4. Identify and confirm any amounts in trade accounts payable with specified payment terms. Reclassify these liabilities to notes payable as appropriate and, if they do not bear interest, discuss with your team whether these items should be listed at their current (likely lower) values for the purposes of financial reporting.  
5. Consult the accounts payable team regarding any assets currently utilized as collateral on accounts payable and ensure they are adequately disclosed on financial statements.  
6. Ensure vendor credit memos received after the date on the balance sheet are recorded for the correct period.  
7. Analyze the records provided by accounts payable and thoroughly investigate any significant deviations from expected values.  

a. Compare current balances with the previous year’s for:

  • Gross payables
  • Discounts

b. Calculate these ratios and compare them to the previous year’s values:

  • Accounts payable turnover rate
  • Accounts payable days outstanding
  • Value of current accounts payable as compared to current liabilities
  • Purchases as compared to purchase returns and allowances
8. If fraudulent behavior is a concern, consider performing the following additional audit procedures:  

a. Contact all the suppliers on the vendor list and request full information regarding any outstanding invoices as well as payment history, terms, etc.

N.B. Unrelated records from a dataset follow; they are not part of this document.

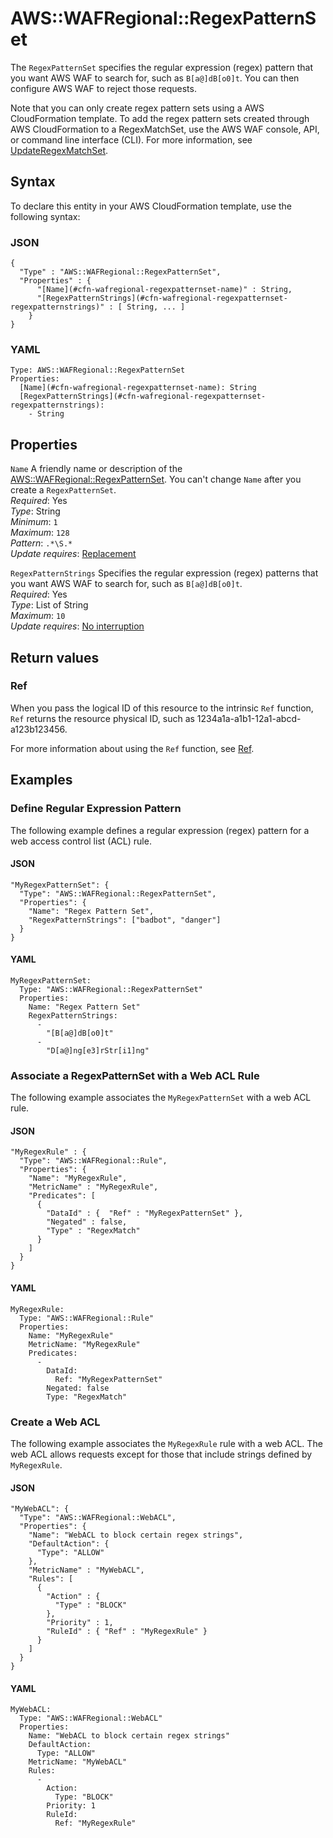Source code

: # AWS::WAFRegional::RegexPatternSet<a name="aws-resource-wafregional-regexpatternset"></a>

The `RegexPatternSet` specifies the regular expression \(regex\) pattern that you want AWS WAF to search for, such as `B[a@]dB[o0]t`\. You can then configure AWS WAF to reject those requests\.

Note that you can only create regex pattern sets using a AWS CloudFormation template\. To add the regex pattern sets created through AWS CloudFormation to a RegexMatchSet, use the AWS WAF console, API, or command line interface \(CLI\)\. For more information, see [UpdateRegexMatchSet](https://docs.aws.amazon.com/waf/latest/APIReference/API_regional_UpdateRegexMatchSet.html)\.

## Syntax<a name="aws-resource-wafregional-regexpatternset-syntax"></a>

To declare this entity in your AWS CloudFormation template, use the following syntax:

### JSON<a name="aws-resource-wafregional-regexpatternset-syntax.json"></a>

```
{
  "Type" : "AWS::WAFRegional::RegexPatternSet",
  "Properties" : {
      "[Name](#cfn-wafregional-regexpatternset-name)" : String,
      "[RegexPatternStrings](#cfn-wafregional-regexpatternset-regexpatternstrings)" : [ String, ... ]
    }
}
```

### YAML<a name="aws-resource-wafregional-regexpatternset-syntax.yaml"></a>

```
Type: AWS::WAFRegional::RegexPatternSet
Properties:
  [Name](#cfn-wafregional-regexpatternset-name): String
  [RegexPatternStrings](#cfn-wafregional-regexpatternset-regexpatternstrings):
    - String
```

## Properties<a name="aws-resource-wafregional-regexpatternset-properties"></a>

`Name` <a name="cfn-wafregional-regexpatternset-name"></a>
A friendly name or description of the [AWS::WAFRegional::RegexPatternSet](#aws-resource-wafregional-regexpatternset)\. You can't change `Name` after you create a `RegexPatternSet`\.  
_Required_: Yes  
_Type_: String  
_Minimum_: `1`  
_Maximum_: `128`  
_Pattern_: `.*\S.*`  
_Update requires_: [Replacement](https://docs.aws.amazon.com/AWSCloudFormation/latest/UserGuide/using-cfn-updating-stacks-update-behaviors.html#update-replacement)

`RegexPatternStrings` <a name="cfn-wafregional-regexpatternset-regexpatternstrings"></a>
Specifies the regular expression \(regex\) patterns that you want AWS WAF to search for, such as `B[a@]dB[o0]t`\.  
_Required_: Yes  
_Type_: List of String  
_Maximum_: `10`  
_Update requires_: [No interruption](https://docs.aws.amazon.com/AWSCloudFormation/latest/UserGuide/using-cfn-updating-stacks-update-behaviors.html#update-no-interrupt)

## Return values<a name="aws-resource-wafregional-regexpatternset-return-values"></a>

### Ref<a name="aws-resource-wafregional-regexpatternset-return-values-ref"></a>

When you pass the logical ID of this resource to the intrinsic `Ref` function, `Ref` returns the resource physical ID, such as 1234a1a\-a1b1\-12a1\-abcd\-a123b123456\.

For more information about using the `Ref` function, see [Ref](https://docs.aws.amazon.com/AWSCloudFormation/latest/UserGuide/intrinsic-function-reference-ref.html)\.

## Examples<a name="aws-resource-wafregional-regexpatternset--examples"></a>

### Define Regular Expression Pattern<a name="aws-resource-wafregional-regexpatternset--examples--Define_Regular_Expression_Pattern"></a>

The following example defines a regular expression \(regex\) pattern for a web access control list \(ACL\) rule\.

#### JSON<a name="aws-resource-wafregional-regexpatternset--examples--Define_Regular_Expression_Pattern--json"></a>

```
"MyRegexPatternSet": {
  "Type": "AWS::WAFRegional::RegexPatternSet",
  "Properties": {
    "Name": "Regex Pattern Set",
    "RegexPatternStrings": ["badbot", "danger"]
  }
}
```

#### YAML<a name="aws-resource-wafregional-regexpatternset--examples--Define_Regular_Expression_Pattern--yaml"></a>

```
MyRegexPatternSet:
  Type: "AWS::WAFRegional::RegexPatternSet"
  Properties:
    Name: "Regex Pattern Set"
    RegexPatternStrings:
      -
        "[B[a@]dB[o0]t"
      -
        "D[a@]ng[e3]rStr[i1]ng"
```

### Associate a RegexPatternSet with a Web ACL Rule<a name="aws-resource-wafregional-regexpatternset--examples--Associate_a_RegexPatternSet_with_a_Web_ACL_Rule"></a>

The following example associates the `MyRegexPatternSet` with a web ACL rule\.

#### JSON<a name="aws-resource-wafregional-regexpatternset--examples--Associate_a_RegexPatternSet_with_a_Web_ACL_Rule--json"></a>

```
"MyRegexRule" : {
  "Type": "AWS::WAFRegional::Rule",
  "Properties": {
    "Name": "MyRegexRule",
    "MetricName" : "MyRegexRule",
    "Predicates": [
      {
        "DataId" : {  "Ref" : "MyRegexPatternSet" },
        "Negated" : false,
        "Type" : "RegexMatch"
      }
    ]
  }
}
```

#### YAML<a name="aws-resource-wafregional-regexpatternset--examples--Associate_a_RegexPatternSet_with_a_Web_ACL_Rule--yaml"></a>

```
MyRegexRule:
  Type: "AWS::WAFRegional::Rule"
  Properties:
    Name: "MyRegexRule"
    MetricName: "MyRegexRule"
    Predicates:
      -
        DataId:
          Ref: "MyRegexPatternSet"
        Negated: false
        Type: "RegexMatch"
```

### Create a Web ACL<a name="aws-resource-wafregional-regexpatternset--examples--Create_a_Web_ACL"></a>

The following example associates the `MyRegexRule` rule with a web ACL\. The web ACL allows requests except for those that include strings defined by `MyRegexRule`\.

#### JSON<a name="aws-resource-wafregional-regexpatternset--examples--Create_a_Web_ACL--json"></a>

```
"MyWebACL": {
  "Type": "AWS::WAFRegional::WebACL",
  "Properties": {
    "Name": "WebACL to block certain regex strings",
    "DefaultAction": {
      "Type": "ALLOW"
    },
    "MetricName" : "MyWebACL",
    "Rules": [
      {
        "Action" : {
          "Type" : "BLOCK"
        },
        "Priority" : 1,
        "RuleId" : { "Ref" : "MyRegexRule" }
      }
    ]
  }
}
```

#### YAML<a name="aws-resource-wafregional-regexpatternset--examples--Create_a_Web_ACL--yaml"></a>

```
MyWebACL:
  Type: "AWS::WAFRegional::WebACL"
  Properties:
    Name: "WebACL to block certain regex strings"
    DefaultAction:
      Type: "ALLOW"
    MetricName: "MyWebACL"
    Rules:
      -
        Action:
          Type: "BLOCK"
        Priority: 1
        RuleId:
          Ref: "MyRegexRule"
```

Be sure to include old and new vendors, as well as supplier accounts with small or no outstanding balances.

b. Confirm supplier contact information as pertains to invoices invoices using this master vendor list.  
c. Track down any strange or unusually large year-end transactions or adjustments that didn’t (for example) go through normal approval processes or are lacking in support documentation.  

d. Carefully examine all vendor files for non-standard or modified documentation, including:

  • Hand-written forms (especially in an automated environment)
  • Multiple, incomplete, or inaccurate addresses for a single vendor.
  • Disbursements issued for transactions without any associated goods.
  • Suspicious or thin documentation for payments made in amounts just under those requiring approval.



During the auditing process, you’ll be creating and referencing a range of supporting documentation to provide additional clarity and context. These documents, called work papers, provide more comprehensive information about varying aspects of the audit, including:

  • The role of internal controls as applies to accounts payable and expenses
  • AP risk assessment at the assertion level of the audit
  • Identification and documentation of potential improvements to be made to internal controls for accounts payable
  • Documentation of any fraudulent behavior as related to control deficiencies
  • Documentation of any search for, and identification of, unrecorded liabilities
  • A comparison of budgets to actual expense reports, any significant differences between the two, and an accompanying analysis seeking to explain the discrepancy
  • Documentation of the audit program itself

Reduce Risk and Strengthen Spend Management

Measure twice, cut once. It’s good advice, whether you’re crafting a masterpiece or building a better bottom line. By taking the time to create and implement an internal audit program for accounts payable, you’ll be able to establish stronger internal controls, ensure accurate financial reporting, and shield your company from unnecessary risk, today and in the future.

What’s your goal today?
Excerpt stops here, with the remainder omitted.